For the data below, please report each line where the word "Marketplace" is found.

==*==

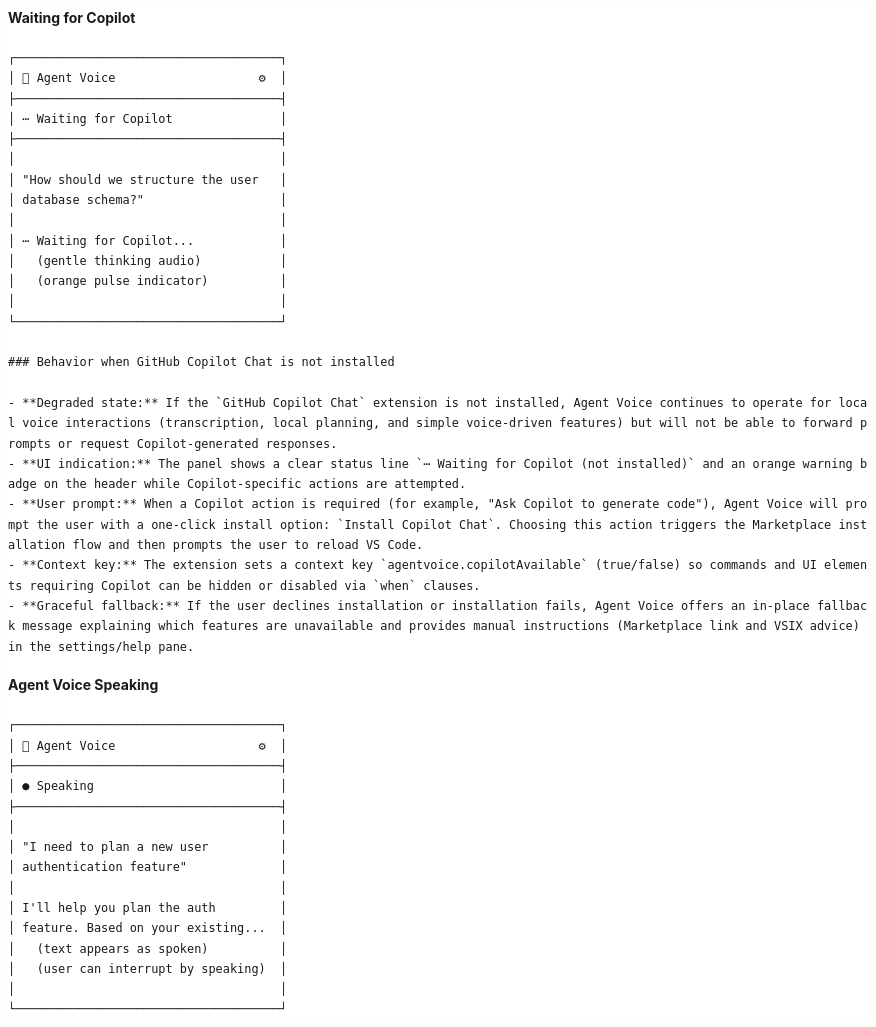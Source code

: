 #### Waiting for Copilot

```text
┌─────────────────────────────────────┐
│ 🎤 Agent Voice                    ⚙️  │
├─────────────────────────────────────┤
│ ⋯ Waiting for Copilot               │
├─────────────────────────────────────┤
│                                     │
│ "How should we structure the user   │
│ database schema?"                   │
│                                     │
│ ⋯ Waiting for Copilot...            │
│   (gentle thinking audio)           │
│   (orange pulse indicator)          │
│                                     │
└─────────────────────────────────────┘

### Behavior when GitHub Copilot Chat is not installed

- **Degraded state:** If the `GitHub Copilot Chat` extension is not installed, Agent Voice continues to operate for local voice interactions (transcription, local planning, and simple voice-driven features) but will not be able to forward prompts or request Copilot-generated responses.
- **UI indication:** The panel shows a clear status line `⋯ Waiting for Copilot (not installed)` and an orange warning badge on the header while Copilot-specific actions are attempted.
- **User prompt:** When a Copilot action is required (for example, "Ask Copilot to generate code"), Agent Voice will prompt the user with a one-click install option: `Install Copilot Chat`. Choosing this action triggers the Marketplace installation flow and then prompts the user to reload VS Code.
- **Context key:** The extension sets a context key `agentvoice.copilotAvailable` (true/false) so commands and UI elements requiring Copilot can be hidden or disabled via `when` clauses.
- **Graceful fallback:** If the user declines installation or installation fails, Agent Voice offers an in-place fallback message explaining which features are unavailable and provides manual instructions (Marketplace link and VSIX advice) in the settings/help pane.

```

#### Agent Voice Speaking

```text
┌─────────────────────────────────────┐
│ 🎤 Agent Voice                    ⚙️  │
├─────────────────────────────────────┤
│ ● Speaking                          │
├─────────────────────────────────────┤
│                                     │
│ "I need to plan a new user          │
│ authentication feature"             │
│                                     │
│ I'll help you plan the auth         │
│ feature. Based on your existing...  │
│   (text appears as spoken)          │
│   (user can interrupt by speaking)  │
│                                     │
└─────────────────────────────────────┘
```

==*==

Solution to the exercise:
- **User prompt:** When a Copilot action is required (for example, "Ask Copilot to generate code"), Agent Voice will prompt the user with a one-click install option: `Install Copilot Chat`. Choosing this action triggers the Marketplace installation flow and then prompts the user to reload VS Code.
- **Graceful fallback:** If the user declines installation or installation fails, Agent Voice offers an in-place fallback message explaining which features are unavailable and provides manual instructions (Marketplace link and VSIX advice) in the settings/help pane.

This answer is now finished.